The Colorado Department of Transportation is providing nearly $14 million in grants for alternatively fueled transit buses to six transit agencies around the state. Meanwhile, it has also launched an online survey to gather input from the public on a series of creative concepts and messages for a new marijuana-impaired driving campaign.
[Above photo by the Colorado DOT.]
That $14 million for “green bus” grants comes from the $68 million Colorado received from the $14.7 billion settlement in 2016 between German automaker Volkswagen AG and the U.S. Department of Justice over violations of diesel engine emission standards.
The Colorado DOT added in a statement that the roughly $14 million being disbursed by its division of transit and rail’s settlement alt-fuel bus replacement program will swap out 28 diesel-powered buses with one compressed natural gas-powered bus, three propane-powered buses and 24 zero-emission battery-powered buses, plus related charging equipment.
The Colorado DOT added in a separate statement that its new online survey is part of the agency’s ongoing “Cannabis Conversation” effort launched last year; a statewide traffic safety initiative that aims to engage state residents in a “meaningful discussion” about marijuana use and driving.
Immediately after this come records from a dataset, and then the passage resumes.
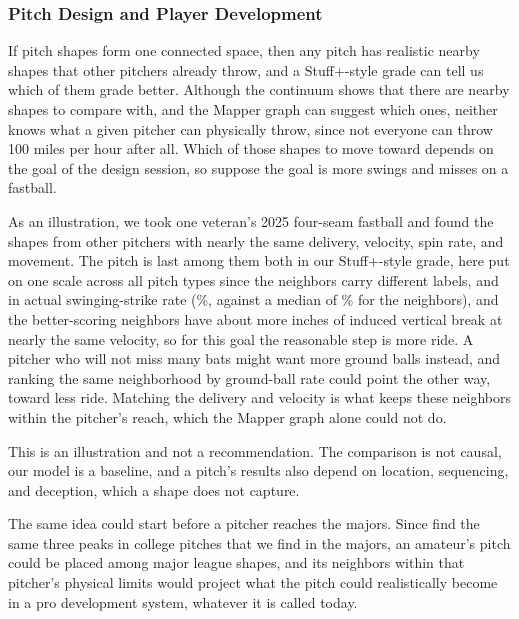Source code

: \documentclass[11pt]{article}
\theoremstyle{definition}
\theoremstyle{remark}
\begin{document}
\subsubsection{Pitch Design and Player Development}
If pitch shapes form one connected space, then any pitch has realistic nearby shapes that other pitchers already throw, and a Stuff+-style grade can tell us which of them grade better.
Although the continuum shows that there are nearby shapes to compare with, and the Mapper graph can suggest which ones, neither knows what a given pitcher can physically throw, since not everyone can throw 100 miles per hour after all.
Which of those shapes to move toward depends on the goal of the design session, so suppose the goal is more swings and misses on a fastball.

As an illustration, we took one veteran's 2025 four-seam fastball and found the \DesignNeighbors{} shapes from other pitchers with nearly the same delivery, velocity, spin rate, and movement.
The pitch is last among them both in our Stuff+-style grade, here put on one scale across all pitch types since the neighbors carry different labels, and in actual swinging-strike rate (\DesignSwStr\%, against a median of \DesignNbSwStr\% for the neighbors), and the better-scoring neighbors have about \DesignIVBGain{} more inches of induced vertical break at nearly the same velocity, so for this goal the reasonable step is more ride.
A pitcher who will not miss many bats might want more ground balls instead, and ranking the same neighborhood by ground-ball rate could point the other way, toward less ride.
Matching the delivery and velocity is what keeps these neighbors within the pitcher's reach, which the Mapper graph alone could not do.

This is an illustration and not a recommendation. The comparison is not causal, our model is a baseline, and a pitch's results also depend on location, sequencing, and deception, which a shape does not capture.

The same idea could start before a pitcher reaches the majors.
Since \textcite{maloof2026classify} find the same three peaks in college pitches that we find in the majors, an amateur's pitch could be placed among major league shapes, and its neighbors within that pitcher's physical limits would project what the pitch could realistically become in a pro development system, whatever it is called today.
\end{document}
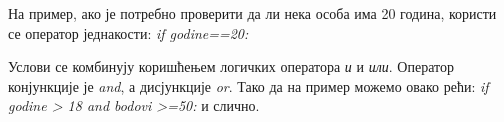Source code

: На пример, ако је потребно проверити да ли нека особа има 20 година, користи се оператор једнакости: \emph{if godine==20:}

Услови се комбинују коришћењем логичких оператора \emph{и} и \emph{или}. Оператор конјункције је \emph{and}, а дисјункције \emph{or}. Тако да на пример можемо овако рећи: \emph{if godine > 18 and bodovi >=50:} и слично.
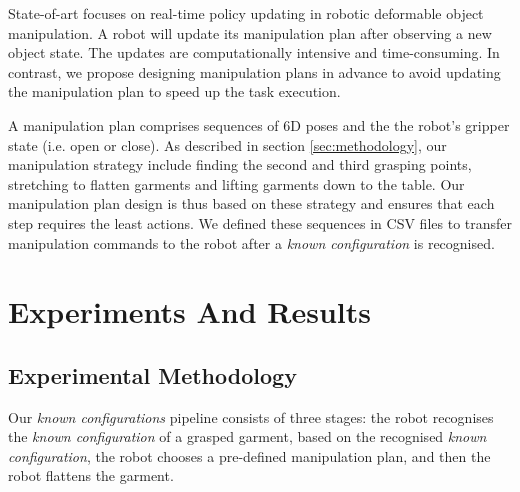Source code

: \documentclass[conference]{IEEEtran}
\begin{document}

State-of-art focuses on real-time policy updating in robotic deformable object manipulation. A robot will update its manipulation plan after observing a new object state. The updates are computationally intensive and time-consuming. In contrast, we propose designing manipulation plans in advance to avoid updating the manipulation plan to speed up the task execution. 

A manipulation plan comprises sequences of 6D poses and the the robot's gripper state (i.e. open or close). As described in section \ref{sec:methodology}, our manipulation strategy include finding the second and third grasping points, stretching to flatten garments and lifting garments down to the table. Our manipulation plan design is thus based on these strategy and ensures that each step requires the least actions. We defined these sequences in CSV files to transfer manipulation commands to the robot after a \textit{known configuration} is recognised.

\section{Experiments And Results \label{sec:experiments_and_results}}

\subsection{Experimental Methodology \label{sec:experiment_settings}}

Our \textit{known configurations} pipeline consists of three stages: the robot recognises the \textit{known configuration} of a grasped garment, based on the recognised \textit{known configuration}, the robot chooses a pre-defined manipulation plan, and then the robot flattens the garment.
\end{document}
The agency said it “used what it learned” from feedback from 15,000 state residents in a 2018 poll to develop several “creative concepts” for a public safety campaign.
https://youtu.be/oF5BLsnTEOY
Now the Colorado DOT wants to again collaborate with the public and its partners to “refine” these concepts through workshops, focus groups, and an online survey so it produces an “awareness campaign” that better resonates with “cannabis consumer” attitudes, assumptions, and behaviors surrounding marijuana-impaired driving.
“We want as many people as possible to weigh in on these concepts,” said Sam Cole, the Colorado DOT’s safety communications manager, in a statement. “Our goal is to capture feedback that spans a wide range of views, lifestyles and demographics to get a well-rounded perspective of how these messages are connecting with different audiences.”
He said that marijuana-impaired driving “continues to be a problem” on Colorado roads, as from 2017 to 2018, the Colorado State Patrol noted a 25 percent increase in marijuana DUI citations. On top of that, in 2018, more than 20 percent of all driving-under-the-influence DUI citations by CPS involved marijuana.